Looking back, I can only fathom that I may have caught this strain when out at dinner with a friend in the backyard patio at a restaurant before the weekend. It was technically "outside", but there wasn't much of a cross breeze—more of an open roof. The friend never tested positive though so this ultimately just my own guess and there's no way to really know.

The possible scene of the crime PC: Annabell Kim

I feel fortunate that my symptoms weren't particularly severe: it felt like a bad flu for several days, then several more days of fatigue and brain fog. I felt better within a week.

However, it's now day 11 and I am still testing positive.

This means I still have to mask in my own house and sleep on the couch as to not infect my wife which of course is inconvenient and No Fun. I say this acknowledging the privilege of an easily WFH job and an outdoor patio that we can eat meals at.
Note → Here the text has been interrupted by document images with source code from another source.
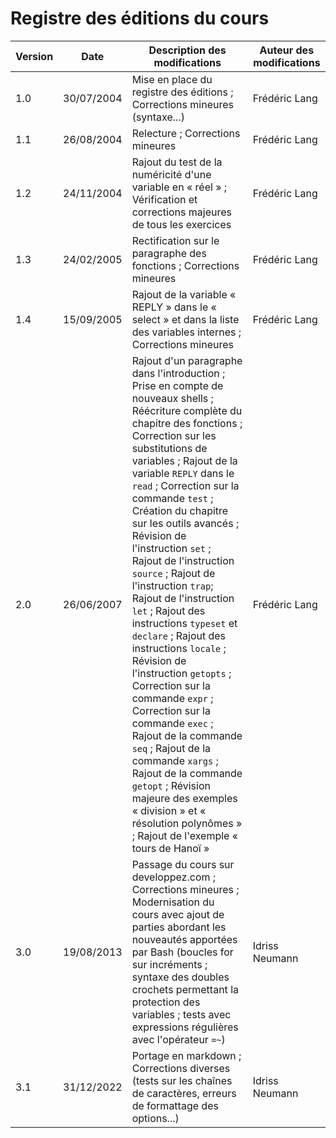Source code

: # Registre des éditions du cours

|Version|Date      |Description des modifications                                                                                                                                                                                                                                                                                                                                                                                                                                                                                                                                                                                                                                                                                                                                                                                                                                                                            |Auteur des modifications|
|-------|----------|---------------------------------------------------------------------------------------------------------------------------------------------------------------------------------------------------------------------------------------------------------------------------------------------------------------------------------------------------------------------------------------------------------------------------------------------------------------------------------------------------------------------------------------------------------------------------------------------------------------------------------------------------------------------------------------------------------------------------------------------------------------------------------------------------------------------------------------------------------------------------------------------------------|------------------------|
|1.0    |30/07/2004|Mise en place du registre des éditions ; Corrections mineures (syntaxe...)                                                                                                                                                                                                                                                                                                                                                                                                                                                                                                                                                                                                                                                                                                                                                                                                                               |Frédéric Lang           |
|1.1    |26/08/2004|Relecture ; Corrections mineures                                                                                                                                                                                                                                                                                                                                                                                                                                                                                                                                                                                                                                                                                                                                                                                                                                                                         |Frédéric Lang           |
|1.2    |24/11/2004|Rajout du test de la numéricité d'une variable en « réel » ; Vérification et corrections majeures de tous les exercices                                                                                                                                                                                                                                                                                                                                                                                                                                                                                                                                                                                                                                                                                                                                                                                  |Frédéric Lang           |
|1.3    |24/02/2005|Rectification sur le paragraphe des fonctions ; Corrections mineures                                                                                                                                                                                                                                                                                                                                                                                                                                                                                                                                                                                                                                                                                                                                                                                                                                     |Frédéric Lang           |
|1.4    |15/09/2005|Rajout de la variable « REPLY » dans le « select » et dans la liste des variables internes ; Corrections mineures                                                                                                                                                                                                                                                                                                                                                                                                                                                                                                                                                                                                                                                                                                                                                                                        |Frédéric Lang           |
|2.0    |26/06/2007|Rajout d'un paragraphe dans l'introduction ; Prise en compte de nouveaux shells ; Réécriture complète du chapitre des fonctions ; Correction sur les substitutions de variables ; Rajout de la variable `REPLY` dans le `read` ; Correction sur la commande `test` ; Création du chapitre sur les outils avancés ; Révision de l'instruction `set` ; Rajout de l'instruction `source` ; Rajout de l'instruction `trap`; Rajout de l'instruction `let` ; Rajout des instructions `typeset` et `declare` ; Rajout des instructions `locale` ; Révision de l'instruction `getopts` ; Correction sur la commande `expr` ; Correction sur la commande `exec` ; Rajout de la commande `seq` ; Rajout de la commande `xargs` ; Rajout de la commande `getopt` ; Révision majeure des exemples « division » et « résolution polynômes » ; Rajout de l'exemple « tours de Hanoï »|Frédéric Lang           |
|3.0    |19/08/2013|Passage du cours sur developpez.com ; Corrections mineures ; Modernisation du cours avec ajout de parties abordant les nouveautés apportées par Bash (boucles for sur incréments ; syntaxe des doubles crochets permettant la protection des variables ; tests avec expressions régulières avec l'opérateur `=~`)                                                                                                                                                                                                                                                                                                                                                                                                                                                                                                                                                                                          |Idriss Neumann          |
|3.1    |31/12/2022|Portage en markdown ; Corrections diverses (tests sur les chaînes de caractères, erreurs de formattage des options...)                                                                                                                                                                                                                                                                                                                                                                                                                                                                                                                                                                   |Idriss Neumann          |
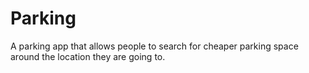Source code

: # Parking
A parking app that allows people to search for cheaper parking space around the location they are going to.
There have been a lot of concerns about mounting hospitalization rates of Covid but the Vox article I linked to earlier put me a bit at ease as people being hospitalized for any reason: broken leg, heart attack, are tested and counted as a "Covid admission".

The real concern would be critical care admissions which apparently are still ok:

Aaron Glatt, an infectious disease physician who is also the hospital epidemiologist at Mount Sinai South Nassau in New York, was clear: “We have not seen a surge in critical care admissions,” he said.
Although Covid-19 hospitalizations have been slowly creeping up across his region, intensive care unit admissions have stayed relatively low and stable. With incidence so high in the community, those critical care admissions and deaths are better predictors of what is really going on in some ways, Glatt said, “and those have not changed.” Glatt also said he had not noticed any new or unusual symptoms in admitted patients with Covid-19.

Then there's Long Covid. I have a friend who got infected at the start of the pandemic before there were vaccines or even tests for the virus. Her Long Covid is sobering and saddening and still ongoing.

We've obviously come a long way since March 2020.

While I've seen stats as high as 1 in 5 Covid infection rates leading to Long Covid (new or ongoing symptoms 4 weeks or more after initial infection), this paper suggests the likelihood was closer to 1 in 10 for Delta and 1 in 20 for Omicron, in two studies of 40k+ infected adults in the UK.

I was listening to a podcast recorded in March 2020 about strategies to ease feelings of anxiety. The guest Ethan Kross of the University of Michigan suggested using temporal distancing to ease Covid-concerns.

He talked about imagining how much better the situation would be two years later, when we have vaccines and herd immunity. And while it might have helped in that moment, sadly, this advice did not age as well as we had hoped. Now I feel like temporal distancing can backfire.

There's no simple way to wrap this post up except to say: take as many precautions as you feel comfortable doing to protect yourself and the people around you. Even if this virus is no longer deadly for most people, it's still a huge burden personally, professionally, and socially.